リューナを見捨てるという選択肢がない以上、サロモンの要求を呑むほかになかった。
「そう……わかったわ。私も戦うわ」
シャクナは顔を青ざめさせながら、それでもしっかりと頷いた。
格上の悪魔に対して怯えた様子のシャクナであったが、妹への愛情が優ったようだ。震える手でシャムシールの柄を握りしめて心を奮い立てようとする。
「相手は2体いるから、1体ずつ受け持ちましょう。先に倒した方がもう一方に加勢するのよ」
「いや……必要ない」
「え?」
「この悪魔どもは俺だけで殺る。お前は後ろに下がっていろ」
「ちょ……何を馬鹿なことを言ってるのよ!? 一人で勝てるわけないでしょう!?」
シャクナがもっともなことを言って詰め寄ってくる。
「この悪魔はさっきの堕天使よりも強いんでしょう!? さっきも4人がかりでようやく勝てたのに、貴方だけでどうにかなるわけないじゃない!」
「……なあ、シャクナ。俺はわりと怒っているんだよ」
「え……?」
「ルージャナーガに怒っている。ヴェイルーンに怒っている。何よりも……目の前で女を攫われた自分の間抜けさに殺したいほど腹を立てている!」
俺は静かな口調で内心を吐露して、奥歯を軋むほどに噛みしめた。
「このままじゃ怒りでどうにかなってしまいそうだ……せっかく、目の前に憂さをぶつける相手が現れたんだ。好きに殺らせろよ」
「ッ……!」
シャクナが息を呑み、怯えたように一歩二歩と後ずさる。
召喚された悪魔を目にしたときよりもビビっているようだが……そんなに俺は怖い顔をしているだろうか?
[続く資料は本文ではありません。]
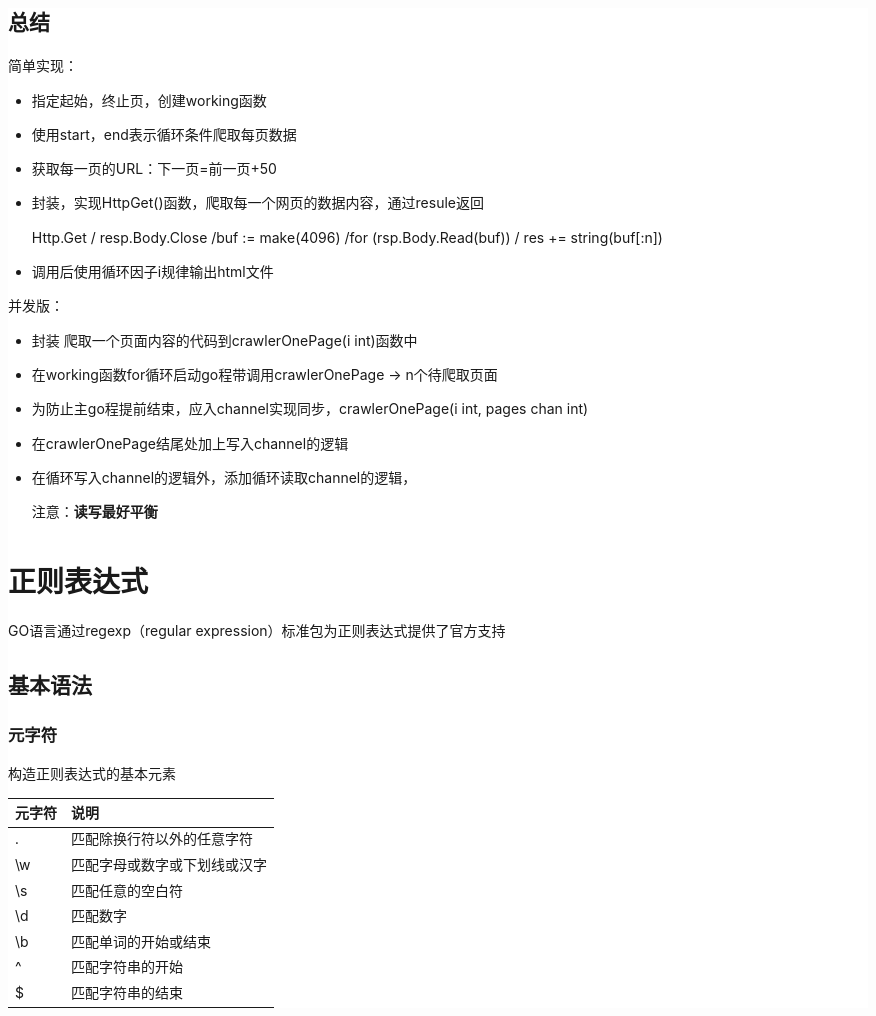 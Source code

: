 

## 总结

简单实现：

- 指定起始，终止页，创建working函数

- 使用start，end表示循环条件爬取每页数据

- 获取每一页的URL：下一页=前一页+50

- 封装，实现HttpGet()函数，爬取每一个网页的数据内容，通过resule返回

  Http.Get / resp.Body.Close /buf := make(4096) /for (rsp.Body.Read(buf)) / res += string(buf[:n])

- 调用后使用循环因子i规律输出html文件

并发版：

- 封装 爬取一个页面内容的代码到crawlerOnePage(i int)函数中

- 在working函数for循环启动go程带调用crawlerOnePage -> n个待爬取页面

- 为防止主go程提前结束，应入channel实现同步，crawlerOnePage(i int, pages chan int)

- 在crawlerOnePage结尾处加上写入channel的逻辑

- 在循环写入channel的逻辑外，添加循环读取channel的逻辑，

  注意：**读写最好平衡**

# 正则表达式

GO语言通过regexp（regular expression）标准包为正则表达式提供了官方支持

## 基本语法

### 元字符

构造正则表达式的基本元素

| 元字符 | 说明                         |
| :----- | :--------------------------- |
| .      | 匹配除换行符以外的任意字符   |
| \w     | 匹配字母或数字或下划线或汉字 |
| \s     | 匹配任意的空白符             |
| \d     | 匹配数字                     |
| \b     | 匹配单词的开始或结束         |
| ^      | 匹配字符串的开始             |
| $      | 匹配字符串的结束             |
「へえ……すごい殺気。まるで人間のものとは思えないな」
抑えきれない殺意を漏らした俺に対して、サロモンも驚いたように目を見張る。
「とはいえ、感情で差が埋まるほど僕の悪魔は弱くはないよ? 1人で戦うのは無理だと思うけどね?」
「…………」
「聞く耳持たないってことね。いいよ、好きにするといいさ」
無言で剣を抜いた俺に、サロモンも興味深そうな笑顔になった。
俺は視線でシャクナを下がらせ、数メートルの距離を取って2体の悪魔と相対する。
EXダンジョン下層のボスキャラである2体はいずれも強敵。現在の俺では1体ずつでも勝てるとは断言できない相手だった。
『シャアアアアアアアアアアアアアアッ!』
『RyUUUUUUUUUUUUUUUUUUUUU!』
悪魔の口から威嚇するような奇声が放たれる。
襲いかかってくる様子はない。どうやら、先手を譲ってくれるようだ。
俺は溶岩のように煮えたぎっている怒りと殺意を声に込め……全力で叫んだ。
「悪魔だろうが邪神だろうがぶち殺す! オーバーリミッツ――冥将獄衣!」
本日、2度目の発動。
地獄の蓋が開いたような暗黒のオーラが俺を包み込み、最強の戦闘形態へと変身したのである。